What the exercise asks – Nothing should be left out: write out the whole listing exactly.

╭─ Dataset extract

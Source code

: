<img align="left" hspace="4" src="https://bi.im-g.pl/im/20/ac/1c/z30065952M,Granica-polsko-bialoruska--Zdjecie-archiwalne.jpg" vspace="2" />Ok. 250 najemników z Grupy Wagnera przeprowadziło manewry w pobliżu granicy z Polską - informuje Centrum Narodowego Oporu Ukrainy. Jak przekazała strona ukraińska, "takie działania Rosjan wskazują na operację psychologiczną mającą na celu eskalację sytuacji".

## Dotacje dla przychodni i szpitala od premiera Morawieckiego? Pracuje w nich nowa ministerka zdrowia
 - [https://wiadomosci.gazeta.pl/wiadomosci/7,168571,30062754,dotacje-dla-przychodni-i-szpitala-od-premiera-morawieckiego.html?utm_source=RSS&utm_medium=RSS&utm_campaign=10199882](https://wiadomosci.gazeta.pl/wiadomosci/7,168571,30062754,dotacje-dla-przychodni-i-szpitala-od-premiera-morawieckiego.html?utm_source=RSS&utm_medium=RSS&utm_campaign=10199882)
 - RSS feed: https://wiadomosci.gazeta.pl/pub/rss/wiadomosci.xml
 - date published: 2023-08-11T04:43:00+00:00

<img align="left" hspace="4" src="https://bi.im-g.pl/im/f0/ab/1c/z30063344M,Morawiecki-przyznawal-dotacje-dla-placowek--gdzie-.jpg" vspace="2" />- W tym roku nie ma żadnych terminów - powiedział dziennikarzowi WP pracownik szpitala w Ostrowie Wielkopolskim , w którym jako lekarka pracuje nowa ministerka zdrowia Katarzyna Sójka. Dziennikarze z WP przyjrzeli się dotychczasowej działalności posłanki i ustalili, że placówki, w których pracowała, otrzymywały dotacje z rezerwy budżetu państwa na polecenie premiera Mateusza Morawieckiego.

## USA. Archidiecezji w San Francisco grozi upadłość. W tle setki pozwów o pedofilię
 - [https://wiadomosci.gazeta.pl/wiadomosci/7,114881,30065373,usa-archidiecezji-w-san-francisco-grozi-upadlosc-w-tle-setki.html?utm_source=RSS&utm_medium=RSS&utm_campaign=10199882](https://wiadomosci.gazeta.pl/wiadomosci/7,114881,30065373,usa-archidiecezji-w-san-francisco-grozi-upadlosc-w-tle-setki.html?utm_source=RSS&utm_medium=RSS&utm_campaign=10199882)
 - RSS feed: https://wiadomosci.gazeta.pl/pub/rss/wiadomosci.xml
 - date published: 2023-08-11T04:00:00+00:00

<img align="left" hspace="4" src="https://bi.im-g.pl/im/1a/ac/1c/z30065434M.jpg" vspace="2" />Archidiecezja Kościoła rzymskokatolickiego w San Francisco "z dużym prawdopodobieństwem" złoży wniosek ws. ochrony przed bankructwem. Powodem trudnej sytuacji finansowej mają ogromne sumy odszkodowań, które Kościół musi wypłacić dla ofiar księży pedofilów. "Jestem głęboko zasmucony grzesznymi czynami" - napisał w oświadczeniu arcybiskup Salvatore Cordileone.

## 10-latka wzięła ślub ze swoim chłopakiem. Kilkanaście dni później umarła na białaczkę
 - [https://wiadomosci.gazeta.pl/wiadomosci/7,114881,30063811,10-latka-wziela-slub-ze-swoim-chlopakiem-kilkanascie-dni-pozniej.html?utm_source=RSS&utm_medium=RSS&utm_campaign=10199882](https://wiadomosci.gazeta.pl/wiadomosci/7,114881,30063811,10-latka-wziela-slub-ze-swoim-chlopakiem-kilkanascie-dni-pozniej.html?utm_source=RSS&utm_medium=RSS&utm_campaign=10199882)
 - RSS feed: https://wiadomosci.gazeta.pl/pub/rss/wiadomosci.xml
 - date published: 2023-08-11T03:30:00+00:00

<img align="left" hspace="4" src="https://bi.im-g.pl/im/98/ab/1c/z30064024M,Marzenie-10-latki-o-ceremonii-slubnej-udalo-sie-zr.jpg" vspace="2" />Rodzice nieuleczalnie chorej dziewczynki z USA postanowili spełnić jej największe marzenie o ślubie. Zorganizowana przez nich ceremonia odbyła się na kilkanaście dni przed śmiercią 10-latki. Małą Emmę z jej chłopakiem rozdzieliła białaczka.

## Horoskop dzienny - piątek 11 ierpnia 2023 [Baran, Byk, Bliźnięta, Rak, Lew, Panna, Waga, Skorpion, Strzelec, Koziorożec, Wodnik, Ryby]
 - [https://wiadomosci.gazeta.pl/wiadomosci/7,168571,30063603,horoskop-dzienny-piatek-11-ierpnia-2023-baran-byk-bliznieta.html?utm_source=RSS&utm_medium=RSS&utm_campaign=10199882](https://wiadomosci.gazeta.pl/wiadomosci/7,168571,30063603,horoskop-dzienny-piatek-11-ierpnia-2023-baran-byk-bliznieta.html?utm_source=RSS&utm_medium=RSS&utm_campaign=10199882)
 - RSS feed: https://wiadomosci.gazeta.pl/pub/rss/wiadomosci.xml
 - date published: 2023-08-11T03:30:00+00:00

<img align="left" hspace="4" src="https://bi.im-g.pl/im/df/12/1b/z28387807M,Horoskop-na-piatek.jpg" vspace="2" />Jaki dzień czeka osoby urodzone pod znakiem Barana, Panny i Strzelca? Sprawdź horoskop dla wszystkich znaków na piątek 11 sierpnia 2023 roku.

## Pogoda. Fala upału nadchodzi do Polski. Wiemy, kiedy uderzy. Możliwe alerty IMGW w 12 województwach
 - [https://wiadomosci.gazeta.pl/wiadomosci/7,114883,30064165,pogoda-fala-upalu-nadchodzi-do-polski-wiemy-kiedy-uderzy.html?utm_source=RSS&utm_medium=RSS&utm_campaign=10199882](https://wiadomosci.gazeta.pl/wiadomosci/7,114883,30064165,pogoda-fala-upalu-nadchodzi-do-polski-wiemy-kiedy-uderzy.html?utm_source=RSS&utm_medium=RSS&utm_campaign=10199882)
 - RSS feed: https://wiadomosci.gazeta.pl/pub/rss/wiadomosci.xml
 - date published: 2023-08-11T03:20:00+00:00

╰─

Response to the task –
Source code

:<img align="left" hspace="4" src="https://bi.im-g.pl/im/20/ac/1c/z30065952M,Granica-polsko-bialoruska--Zdjecie-archiwalne.jpg" vspace="2" />Ok. 250 najemników z Grupy Wagnera przeprowadziło manewry w pobliżu granicy z Polską - informuje Centrum Narodowego Oporu Ukrainy. Jak przekazała strona ukraińska, "takie działania Rosjan wskazują na operację psychologiczną mającą na celu eskalację sytuacji".

## Dotacje dla przychodni i szpitala od premiera Morawieckiego? Pracuje w nich nowa ministerka zdrowia
 - [https://wiadomosci.gazeta.pl/wiadomosci/7,168571,30062754,dotacje-dla-przychodni-i-szpitala-od-premiera-morawieckiego.html?utm_source=RSS&utm_medium=RSS&utm_campaign=10199882](https://wiadomosci.gazeta.pl/wiadomosci/7,168571,30062754,dotacje-dla-przychodni-i-szpitala-od-premiera-morawieckiego.html?utm_source=RSS&utm_medium=RSS&utm_campaign=10199882)
 - RSS feed: https://wiadomosci.gazeta.pl/pub/rss/wiadomosci.xml
 - date published: 2023-08-11T04:43:00+00:00

<img align="left" hspace="4" src="https://bi.im-g.pl/im/f0/ab/1c/z30063344M,Morawiecki-przyznawal-dotacje-dla-placowek--gdzie-.jpg" vspace="2" />- W tym roku nie ma żadnych terminów - powiedział dziennikarzowi WP pracownik szpitala w Ostrowie Wielkopolskim , w którym jako lekarka pracuje nowa ministerka zdrowia Katarzyna Sójka. Dziennikarze z WP przyjrzeli się dotychczasowej działalności posłanki i ustalili, że placówki, w których pracowała, otrzymywały dotacje z rezerwy budżetu państwa na polecenie premiera Mateusza Morawieckiego.

## USA. Archidiecezji w San Francisco grozi upadłość. W tle setki pozwów o pedofilię
 - [https://wiadomosci.gazeta.pl/wiadomosci/7,114881,30065373,usa-archidiecezji-w-san-francisco-grozi-upadlosc-w-tle-setki.html?utm_source=RSS&utm_medium=RSS&utm_campaign=10199882](https://wiadomosci.gazeta.pl/wiadomosci/7,114881,30065373,usa-archidiecezji-w-san-francisco-grozi-upadlosc-w-tle-setki.html?utm_source=RSS&utm_medium=RSS&utm_campaign=10199882)
 - RSS feed: https://wiadomosci.gazeta.pl/pub/rss/wiadomosci.xml
 - date published: 2023-08-11T04:00:00+00:00

<img align="left" hspace="4" src="https://bi.im-g.pl/im/1a/ac/1c/z30065434M.jpg" vspace="2" />Archidiecezja Kościoła rzymskokatolickiego w San Francisco "z dużym prawdopodobieństwem" złoży wniosek ws. ochrony przed bankructwem. Powodem trudnej sytuacji finansowej mają ogromne sumy odszkodowań, które Kościół musi wypłacić dla ofiar księży pedofilów. "Jestem głęboko zasmucony grzesznymi czynami" - napisał w oświadczeniu arcybiskup Salvatore Cordileone.

## 10-latka wzięła ślub ze swoim chłopakiem. Kilkanaście dni później umarła na białaczkę
 - [https://wiadomosci.gazeta.pl/wiadomosci/7,114881,30063811,10-latka-wziela-slub-ze-swoim-chlopakiem-kilkanascie-dni-pozniej.html?utm_source=RSS&utm_medium=RSS&utm_campaign=10199882](https://wiadomosci.gazeta.pl/wiadomosci/7,114881,30063811,10-latka-wziela-slub-ze-swoim-chlopakiem-kilkanascie-dni-pozniej.html?utm_source=RSS&utm_medium=RSS&utm_campaign=10199882)
 - RSS feed: https://wiadomosci.gazeta.pl/pub/rss/wiadomosci.xml
 - date published: 2023-08-11T03:30:00+00:00

<img align="left" hspace="4" src="https://bi.im-g.pl/im/98/ab/1c/z30064024M,Marzenie-10-latki-o-ceremonii-slubnej-udalo-sie-zr.jpg" vspace="2" />Rodzice nieuleczalnie chorej dziewczynki z USA postanowili spełnić jej największe marzenie o ślubie. Zorganizowana przez nich ceremonia odbyła się na kilkanaście dni przed śmiercią 10-latki. Małą Emmę z jej chłopakiem rozdzieliła białaczka.

## Horoskop dzienny - piątek 11 ierpnia 2023 [Baran, Byk, Bliźnięta, Rak, Lew, Panna, Waga, Skorpion, Strzelec, Koziorożec, Wodnik, Ryby]
 - [https://wiadomosci.gazeta.pl/wiadomosci/7,168571,30063603,horoskop-dzienny-piatek-11-ierpnia-2023-baran-byk-bliznieta.html?utm_source=RSS&utm_medium=RSS&utm_campaign=10199882](https://wiadomosci.gazeta.pl/wiadomosci/7,168571,30063603,horoskop-dzienny-piatek-11-ierpnia-2023-baran-byk-bliznieta.html?utm_source=RSS&utm_medium=RSS&utm_campaign=10199882)
 - RSS feed: https://wiadomosci.gazeta.pl/pub/rss/wiadomosci.xml
 - date published: 2023-08-11T03:30:00+00:00

<img align="left" hspace="4" src="https://bi.im-g.pl/im/df/12/1b/z28387807M,Horoskop-na-piatek.jpg" vspace="2" />Jaki dzień czeka osoby urodzone pod znakiem Barana, Panny i Strzelca? Sprawdź horoskop dla wszystkich znaków na piątek 11 sierpnia 2023 roku.

## Pogoda. Fala upału nadchodzi do Polski. Wiemy, kiedy uderzy. Możliwe alerty IMGW w 12 województwach
 - [https://wiadomosci.gazeta.pl/wiadomosci/7,114883,30064165,pogoda-fala-upalu-nadchodzi-do-polski-wiemy-kiedy-uderzy.html?utm_source=RSS&utm_medium=RSS&utm_campaign=10199882](https://wiadomosci.gazeta.pl/wiadomosci/7,114883,30064165,pogoda-fala-upalu-nadchodzi-do-polski-wiemy-kiedy-uderzy.html?utm_source=RSS&utm_medium=RSS&utm_campaign=10199882)
 - RSS feed: https://wiadomosci.gazeta.pl/pub/rss/wiadomosci.xml
 - date published: 2023-08-11T03:20:00+00:00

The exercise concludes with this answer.